Source texts of formatted documents
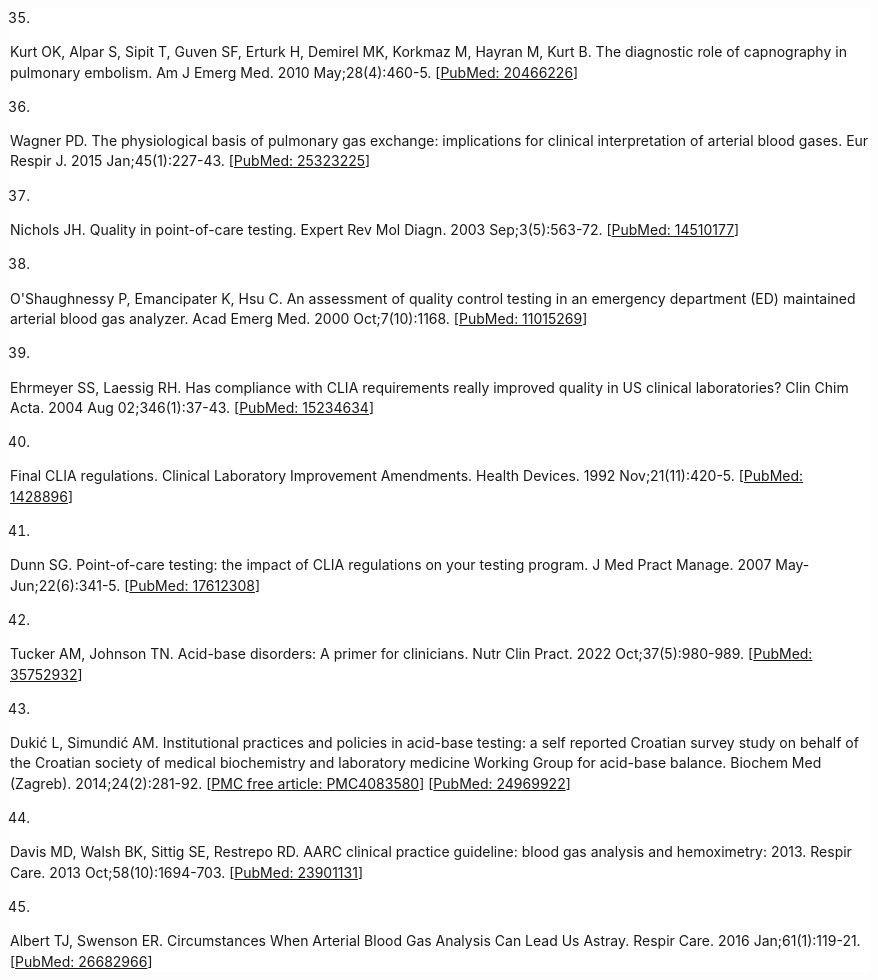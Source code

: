 35.

Kurt OK, Alpar S, Sipit T, Guven SF, Erturk H, Demirel MK, Korkmaz M, Hayran M, Kurt B. The diagnostic role of capnography in pulmonary embolism. Am J Emerg Med. 2010 May;28(4):460-5. \[[PubMed: 20466226](https://pubmed.ncbi.nlm.nih.gov/20466226)\]

36.

Wagner PD. The physiological basis of pulmonary gas exchange: implications for clinical interpretation of arterial blood gases. Eur Respir J. 2015 Jan;45(1):227-43. \[[PubMed: 25323225](https://pubmed.ncbi.nlm.nih.gov/25323225)\]

37.

Nichols JH. Quality in point-of-care testing. Expert Rev Mol Diagn. 2003 Sep;3(5):563-72. \[[PubMed: 14510177](https://pubmed.ncbi.nlm.nih.gov/14510177)\]

38.

O'Shaughnessy P, Emancipater K, Hsu C. An assessment of quality control testing in an emergency department (ED) maintained arterial blood gas analyzer. Acad Emerg Med. 2000 Oct;7(10):1168. \[[PubMed: 11015269](https://pubmed.ncbi.nlm.nih.gov/11015269)\]

39.

Ehrmeyer SS, Laessig RH. Has compliance with CLIA requirements really improved quality in US clinical laboratories? Clin Chim Acta. 2004 Aug 02;346(1):37-43. \[[PubMed: 15234634](https://pubmed.ncbi.nlm.nih.gov/15234634)\]

40.

Final CLIA regulations. Clinical Laboratory Improvement Amendments. Health Devices. 1992 Nov;21(11):420-5. \[[PubMed: 1428896](https://pubmed.ncbi.nlm.nih.gov/1428896)\]

41.

Dunn SG. Point-of-care testing: the impact of CLIA regulations on your testing program. J Med Pract Manage. 2007 May-Jun;22(6):341-5. \[[PubMed: 17612308](https://pubmed.ncbi.nlm.nih.gov/17612308)\]

42.

Tucker AM, Johnson TN. Acid-base disorders: A primer for clinicians. Nutr Clin Pract. 2022 Oct;37(5):980-989. \[[PubMed: 35752932](https://pubmed.ncbi.nlm.nih.gov/35752932)\]

43.

Dukić L, Simundić AM. Institutional practices and policies in acid-base testing: a self reported Croatian survey study on behalf of the Croatian society of medical biochemistry and laboratory medicine Working Group for acid-base balance. Biochem Med (Zagreb). 2014;24(2):281-92. \[[PMC free article: PMC4083580](/pmc/articles/PMC4083580/)\] \[[PubMed: 24969922](https://pubmed.ncbi.nlm.nih.gov/24969922)\]

44.

Davis MD, Walsh BK, Sittig SE, Restrepo RD. AARC clinical practice guideline: blood gas analysis and hemoximetry: 2013. Respir Care. 2013 Oct;58(10):1694-703. \[[PubMed: 23901131](https://pubmed.ncbi.nlm.nih.gov/23901131)\]

45.

Albert TJ, Swenson ER. Circumstances When Arterial Blood Gas Analysis Can Lead Us Astray. Respir Care. 2016 Jan;61(1):119-21. \[[PubMed: 26682966](https://pubmed.ncbi.nlm.nih.gov/26682966)\]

- **Exercise**:
All lines in the records with the string "regulations" should be copied out.

- **Answer space**:
Final CLIA regulations. Clinical Laboratory Improvement Amendments. Health Devices. 1992 Nov;21(11):420-5. \[[PubMed: 1428896](https://pubmed.ncbi.nlm.nih.gov/1428896)\]
Dunn SG. Point-of-care testing: the impact of CLIA regulations on your testing program. J Med Pract Manage. 2007 May-Jun;22(6):341-5. \[[PubMed: 17612308](https://pubmed.ncbi.nlm.nih.gov/17612308)\]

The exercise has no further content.